It still is difficult to believe our populace was collectively amoral and vicious enough to put that pervert and his representative fellow swine in office.
Well, the white evangelical racist part of it. The rest you should spew bile at for staying home or thinking fucking Gary Johnson was the right idea.
Don’t forget the fucking DNC who kept making like the most popular politician in generations wasn’t an option. And they’ll do their best to screw up the next one, too.
I’d refine that to places where bad governments have little reach. This increasingly means large global and regional powerhouse cities in America that have the prosperity and demographic clout to defy incompetent or (increasingly) malicious state and federal government policies. We already see this happening with cities pushing back against Il Douche’s climate-change denialism and xenophobic anti-immigrant initiatives. America’s big cities are last bastions of liberal democracy just as much as countries like Germany and Canada and Finland and NZ are.
The hinterlands of the U.S., in contrast, are going to be dominated more and more by bad government, be it federal, state or local. I don’t envy the economic and political prospects of anyone who’ll be stuck in America’s crumbling small towns and exurbs and rural areas in the coming decades.
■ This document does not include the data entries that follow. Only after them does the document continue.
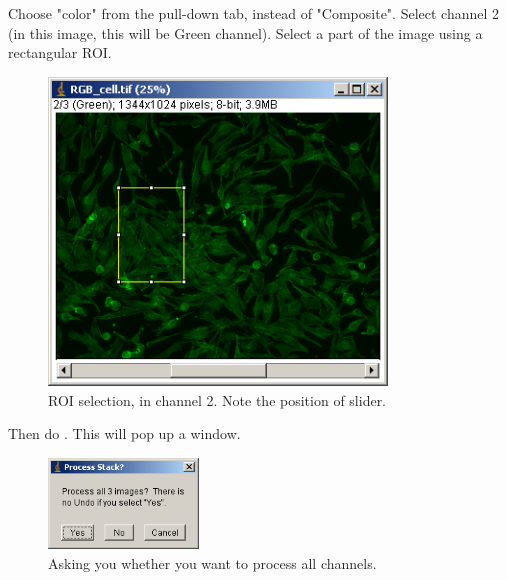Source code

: \begin{indentexercise}{1}
Choose "color" from the pull-down tab, instead of "Composite". Select channel 2 (in this image, this will be Green channel). Select a part of the image using a rectangular ROI. 
\begin{figure}[H]
\begin{center}
\includegraphics[width=9cm]{fig/CMCIBasicCourse201102-img18.png}
\caption{ ROI selection, in channel 2. Note the position of slider.}
\label{fig:img18}
\end{center}
\end{figure}

Then do . This will pop up a window. 
\begin{figure}[H]
\begin{center}
\includegraphics[width=4cm]{fig/CMCIBasicCourse201102-img19.png}
\caption{ Asking you whether you want to process all channels.}
\label{fig:img19}
\end{center}
\end{figure}


\end{indentexercise}
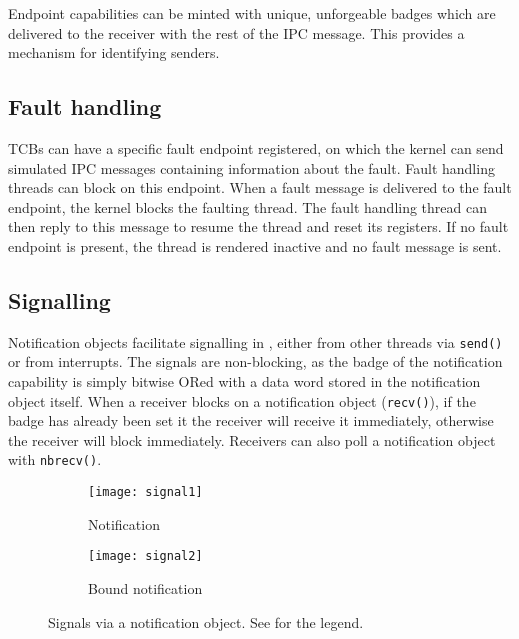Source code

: Endpoint capabilities can be minted with unique, unforgeable badges which are delivered to the
receiver with the rest of the IPC message. This provides a mechanism for identifying senders.

\subsection{Fault handling}

\glspl{TCB} can have a specific fault endpoint registered, on which the kernel can send simulated
\gls{IPC} messages containing information about the fault. Fault handling threads can block on this 
endpoint. When a fault message is delivered to the fault endpoint, the kernel blocks the faulting
thread. The fault handling thread can then reply to this message to resume the thread and reset its
registers. If no fault endpoint is present, the
thread is rendered inactive and no fault message is sent. 

\subsection{Signalling}

Notification objects facilitate signalling in \selfour, either from other threads via \texttt{send()} or from
interrupts. The signals are non-blocking, as the badge of the notification capability is simply
bitwise ORed with a data word stored in the notification object itself. When a receiver blocks on a
notification object (\texttt{recv()}), if the badge has already been set it the receiver will
receive it immediately, otherwise the receiver will block immediately. Receivers can also poll a
notification object with \texttt{nbrecv()}.

\begin{figure}
    \centering
    \begin{subfigure}[h]{0.48\textwidth}
        \centering
        \texttt{[image: signal1]}
        \caption{Notification}
        \label{f:signal1}
    \end{subfigure}%
    \begin{subfigure}[h]{0.48\textwidth}
        \centering
        \texttt{[image: signal2]}
        \caption{Bound notification}
        \label{f:signal2}
    \end{subfigure}
    \label{f:signal}
    \caption{Signals via a notification object. See  for the legend.}
\end{figure}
What are some of the countries you have considered?
I’ll most likely go to Peru where I have a 25 year connection. In the Amazon basin nature is the dominant force and people have a strong need to cooperate with each other. I have become part of a family there during my many extended stays and have 2 adopted sons. Both have their own families here now. Politically it favors the rich as is the norm everywhere yet the jungle is a force above laws and greed. My family there joins in a community labor force called a Minga once or twice a month or as needed to clean build and maintain the commons area. I’m not blind nor do I consider it a utopia but the president in Lima is a long way from the villages along the remote tributary rivers.
[quote=“gracchus, post:16, topic:113011”]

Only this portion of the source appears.